Data entries:
——
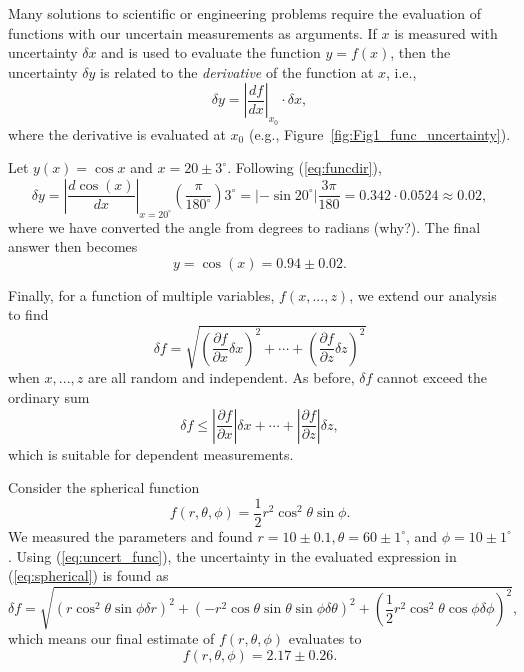 Many solutions to scientific or engineering problems require the evaluation of functions
with our uncertain measurements as arguments.
If $x$ is measured with uncertainty $\delta x$ and is used to evaluate the function $y = f(x)$, then the 
uncertainty $\delta y$ is related to the \emph{derivative} of the function at $x$, i.e.,
\begin{equation}
\delta y = \left | \frac{df}{dx}  \right |_{x_0} \cdot \delta x,
\label{eq:funcdir}
\end{equation}
where the derivative is evaluated at $x_0$ (e.g., Figure~\ref{fig:Fig1_func_uncertainty}).
\begin{example}
Let  $y(x) = \cos x$ and $x = 20 \pm 3^{\circ}$.  Following (\ref{eq:funcdir}),
\begin{equation}
\delta y = \left| \frac{d\cos (x)}{dx} \right |_{x=20^{\circ}} \left( \frac{\pi}{180^{\circ}}\right) 3^{\circ} = \left|-\sin 20^{\circ} \right| 
\frac{3\pi}{180} = 0.342 \cdot 0.0524 \approx 0.02,
\end{equation}	 
where we have converted the angle from degrees to radians (why?).  The final answer then becomes
\begin{equation}
y = \cos(x) = 0.94 \pm 0.02.
\end{equation}
\end{example}
Finally, for a function of multiple variables, $f(x,...,z)$, we extend our analysis to find
\begin{equation}
\delta f = \sqrt{ \left ( \frac{\partial f }{\partial x} \delta x \right) ^2 + \cdots +
\left( \frac{\partial f }{\partial z} \delta z  \right)^2 }
\label{eq:uncert_func}
\end{equation}
when $x,..., z$ are all random and independent.  As before, $\delta f$ cannot exceed the ordinary sum
\begin{equation}
\delta f \leq \left | \frac{\partial f}{\partial x} \right | \delta x + \cdots + 
\left | \frac{\partial f}{\partial z}\right | \delta z,
\end{equation}
which is suitable for dependent measurements.
\begin{example}
Consider the spherical function
\begin{equation}
f (r,\theta, \phi ) = \frac{1}{2} r^2 \cos^2 \theta \sin \phi.	 \label{eq:spherical}	\end{equation}
We measured the parameters and found $r = 10 \pm 0.1, \theta = 60 \pm 1^{\circ}$, and 
$\phi = 10 \pm 1^{\circ}$.  Using (\ref{eq:uncert_func}), the 
uncertainty in the evaluated expression in (\ref{eq:spherical}) is found as
\begin{equation}
\delta f = \sqrt{ (r \cos ^2 \theta \sin \phi \delta r )^2 + 
(-r^2 \cos \theta \sin \theta\sin \phi \delta \theta )^2 + 
\left( \frac{1}{2} r^2 \cos^2 \theta \cos \phi \delta \phi\right )^2},
\end{equation}
which means our final estimate of $f(r, \theta, \phi)$ evaluates to
\begin{equation}
f(r, \theta, \phi) = 2.17 \pm 0.26.
\end{equation}
\end{example}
——
Directions:
Retype the data exactly; images stay out.

Task solution:
 Many solutions to scientific or engineering problems require the evaluation of functions
with our uncertain measurements as arguments.
If $x$ is measured with uncertainty $\delta x$ and is used to evaluate the function $y = f(x)$, then the 
uncertainty $\delta y$ is related to the \emph{derivative} of the function at $x$, i.e.,
\begin{equation}
\delta y = \left | \frac{df}{dx}  \right |_{x_0} \cdot \delta x,
\label{eq:funcdir}
\end{equation}
where the derivative is evaluated at $x_0$ (e.g., Figure~\ref{fig:Fig1_func_uncertainty}).
\begin{example}
Let  $y(x) = \cos x$ and $x = 20 \pm 3^{\circ}$.  Following (\ref{eq:funcdir}),
\begin{equation}
\delta y = \left| \frac{d\cos (x)}{dx} \right |_{x=20^{\circ}} \left( \frac{\pi}{180^{\circ}}\right) 3^{\circ} = \left|-\sin 20^{\circ} \right| 
\frac{3\pi}{180} = 0.342 \cdot 0.0524 \approx 0.02,
\end{equation}	 
where we have converted the angle from degrees to radians (why?).  The final answer then becomes
\begin{equation}
y = \cos(x) = 0.94 \pm 0.02.
\end{equation}
\end{example}
Finally, for a function of multiple variables, $f(x,...,z)$, we extend our analysis to find
\begin{equation}
\delta f = \sqrt{ \left ( \frac{\partial f }{\partial x} \delta x \right) ^2 + \cdots +
\left( \frac{\partial f }{\partial z} \delta z  \right)^2 }
\label{eq:uncert_func}
\end{equation}
when $x,..., z$ are all random and independent.  As before, $\delta f$ cannot exceed the ordinary sum
\begin{equation}
\delta f \leq \left | \frac{\partial f}{\partial x} \right | \delta x + \cdots + 
\left | \frac{\partial f}{\partial z}\right | \delta z,
\end{equation}
which is suitable for dependent measurements.
\begin{example}
Consider the spherical function
\begin{equation}
f (r,\theta, \phi ) = \frac{1}{2} r^2 \cos^2 \theta \sin \phi.	 \label{eq:spherical}	\end{equation}
We measured the parameters and found $r = 10 \pm 0.1, \theta = 60 \pm 1^{\circ}$, and 
$\phi = 10 \pm 1^{\circ}$.  Using (\ref{eq:uncert_func}), the 
uncertainty in the evaluated expression in (\ref{eq:spherical}) is found as
\begin{equation}
\delta f = \sqrt{ (r \cos ^2 \theta \sin \phi \delta r )^2 + 
(-r^2 \cos \theta \sin \theta\sin \phi \delta \theta )^2 + 
\left( \frac{1}{2} r^2 \cos^2 \theta \cos \phi \delta \phi\right )^2},
\end{equation}
which means our final estimate of $f(r, \theta, \phi)$ evaluates to
\begin{equation}
f(r, \theta, \phi) = 2.17 \pm 0.26.
\end{equation}
\end{example}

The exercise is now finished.